ActiveMQ stability issues in 3 node configuration

classic Classic list List threaded Threaded
2 messages Options
Reply | Threaded
Open this post in threaded view
|

ActiveMQ stability issues in 3 node configuration

p__Z
Hello,

We have a problem with establishing a connection between the network of 3
brokers which work in active-active duplex solution. Whenever those three
nodes are connected, the connection between the brokers drops from one of
the nodes with some weird behaviour that we can see in the ActiveMQ Web
Console and in the ActiveMQ logs.
Every time I refresh the web console the amount of connected brokers
changes.
Sometimes we can see two connected brokers (Assuming that we are on broker
A, I see the connection to broker B and C).
And the other time, there is only one connection (to broker B). Sometimes,
according to the web console, there is zero connections between the
brokers. It can change with every refresh of the web console.

Each broker has a network connector with configuration like:
<amq:networkConnectors>
    <amq:networkConnector name="${amq.connector.name}"
userName="${amq.username}" password="${amq.password}"
         uri="${amq.broker.network.connector.uri}" networkTTL="2"
duplex="true"/>
</amq:networkConnectors>

As you can see, each broker has it's own connector meaning that:
Broker A has amq.broker.network.connector.uri=static:(tcp://brokerB:
61616,tcp://brokerC:61616)
Broker B has amq.broker.network.connector.uri=static:(tcp://brokerA:
61616,tcp://brokerC:61616)
Broker C has amq.broker.network.connector.uri=static:(tcp://brokerA:
61616,tcp://brokerB:61616)

Do you think guys it might be a problem that the duplex=true is set on both
sides of the connector?

KahaDB configuration:
<amq:kahaDB directory="${amq.database.dir}"
        journalMaxFileLength="${amq.journal.max.file.length}"
        checksumJournalFiles="true"
        checkForCorruptJournalFiles="true"
        cleanupInterval="5000"
        checkpointInterval="1000"
        useLock="false">
</amq:kahaDB>

Connector configuration:
<amq:transportConnectors>
    <amq:transportConnector name="Connector" uri="${amq.broker.connector.
uri}"/>
</amq:transportConnectors>

where
amq.broker.connector.uri = tcp://0.0.0.0:61616

At first, I have noticed that we had a bug in the broker configuration. All
brokers had the same name (the name was like "broker") but I have already
changed so each node is suffixed with the node number so the brokers are
named: broker0, broker1, broker2. Is that a correct approach?

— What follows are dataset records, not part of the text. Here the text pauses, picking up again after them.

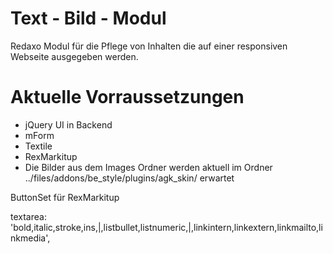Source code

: # Text - Bild - Modul

Redaxo Modul für die Pflege von Inhalten die auf einer responsiven Webseite ausgegeben werden.

# Aktuelle Vorraussetzungen

- jQuery UI in Backend
- mForm
- Textile
- RexMarkitup
- Die Bilder aus dem Images Ordner werden aktuell im Ordner ../files/addons/be_style/plugins/agk_skin/ erwartet

ButtonSet für RexMarkitup

textarea:
'bold,italic,stroke,ins,|,listbullet,listnumeric,|,linkintern,linkextern,linkmailto,linkmedia',
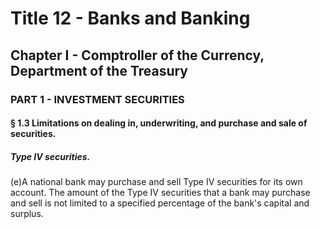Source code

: 
# Title 12 - Banks and Banking
## Chapter I - Comptroller of the Currency, Department of the Treasury
### PART 1 - INVESTMENT SECURITIES
#### § 1.3 Limitations on dealing in, underwriting, and purchase and sale of securities.
##### Type IV securities.

(e)A national bank may purchase and sell Type IV securities for its own account. The amount of the Type IV securities that a bank may purchase and sell is not limited to a specified percentage of the bank's capital and surplus.
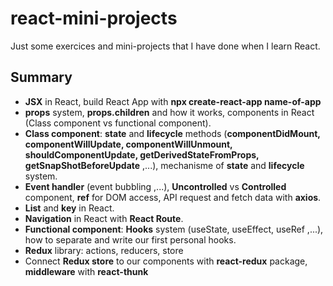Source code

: # react-mini-projects

Just some exercices and mini-projects that I have done when I learn React.

## Summary
* **JSX** in React, build React App with **npx create-react-app name-of-app**
* **props** system, **props.children** and how it works, components in React (Class component vs functional component).
* **Class component**: **state** and **lifecycle** methods (**componentDidMount, componentWillUpdate, componentWillUnmount, shouldComponentUpdate, getDerivedStateFromProps, getSnapShotBeforeUpdate** ,...), mechanisme of **state** and **lifecycle** system.
* **Event handler** (event bubbling ,...), **Uncontrolled** vs **Controlled** component, **ref** for DOM access, API request and fetch data with **axios**.
* **List** and **key** in React.
* **Navigation** in React with **React Route**.
* **Functional component**: **Hooks** system (useState, useEffect, useRef ,...), how to separate and write our first personal hooks.
* **Redux** library: actions, reducers, store
* Connect **Redux store** to our components with **react-redux** package, **middleware** with **react-thunk**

Moreover, below you can see some interesting exceptions that we can see in
the logs:

2019-09-13 09:02:45,804 ERROR [ActiveMQ BrokerService[brokerA] Task-3587]
o.a.a.n.DemandForwardingBridgeSupport - Exception:
org.apache.activemq.transport.InactivityIOException: Cannot send, channel
has already failed: tcp://172.18.0.54:35706 on duplex forward of:
ActiveMQTextMessage...

2019-09-13 09:03:16,840 TRACE [ActiveMQ Transport:
tcp:///172.18.0.53:33396@61616]
o.a.a.n.DemandForwardingBridgeSupport - serviceLocalException: disposed
true ex
org.apache.activemq.transport.TransportDisposedIOException: Disposed due to
prior exception
        at org.apache.activemq.transport.ResponseCorrelator.onException(
ResponseCorrelator.java:125)
Caused by: java.io.EOFException: null
        at java.io.DataInputStream.readInt(DataInputStream.java:392)

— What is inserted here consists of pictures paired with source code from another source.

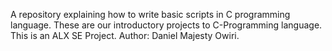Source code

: A repository explaining how to write basic scripts in C programming language.
These are our introductory projects to C-Programming language.
This is an ALX SE Project.
Author: Daniel Majesty Owiri.
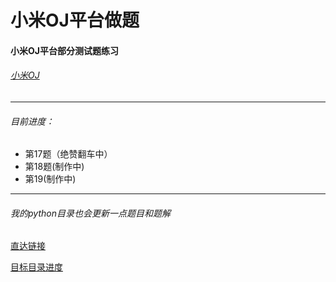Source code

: # 小米OJ平台做题
#### 小米OJ平台部分测试题练习
###### [小米OJ](https://code.mi.com/site/index)

-------------

###### 目前进度：
* 第17题（绝赞翻车中）
* 第18题(制作中)
* 第19(制作中)

-------------
###### 我的python目录也会更新一点题目和题解

[直达链接](https://github.com/shencang/pythonPractice/tree/master/学习记录/小米oj)

[目标目录进度](https://github.com/shencang/pythonPractice/blob/master/%E5%AD%A6%E4%B9%A0%E8%AE%B0%E5%BD%95/%E5%B0%8F%E7%B1%B3oj/update.md)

2019-09-13 09:02:45,783 INFO [ActiveMQ BrokerService[brokerA] Task-3578]
o.a.a.n.DemandForwardingBridgeSupport - Network connection between
vm://brokerA#36640 and tcp:///172.18.0.54:35706@61616 shutdown due to a
local error: {}
java.net.SocketException: Connection reset
        at java.net.SocketOutputStream.socketWrite(
SocketOutputStream.java:115)

Sometimes we can also see correct log messages like:

2019-09-13 09:02:45,146 INFO [triggerStartAsyncNetworkBridgeCreation:
remoteBroker=tcp:///172.18.0.54:35706@61616, localBroker=
vm://brokerA#36640] o.a.a.n.DemandForwardingBridgeSupport - Network
connection b
etween vm://brokerA#36640 and tcp:///172.18.0.54:35706@61616 (brokerC) has
been established.

2019-09-13 09:02:46,711 INFO [triggerStartAsyncNetworkBridgeCreation:
remoteBroker=tcp:///172.18.0.53:33252@61616, localBroker=
vm://brokerA#36644] o.a.a.n.DemandForwardingBridgeSupport - Network
connection b
etween vm://brokerA#36644 and tcp:///172.18.0.53:33252@61616 (brokeB) has
been established.

172.18.0.53 is IP address of Broker B
172.18.0.54 is IP address of Broker C

Also, we have noticed that the amount of messages on DLQ is going down
below zero sometimes. (We don't use any policy to clean up the messages, we
remove them through our consumer which prints the messages to the logs)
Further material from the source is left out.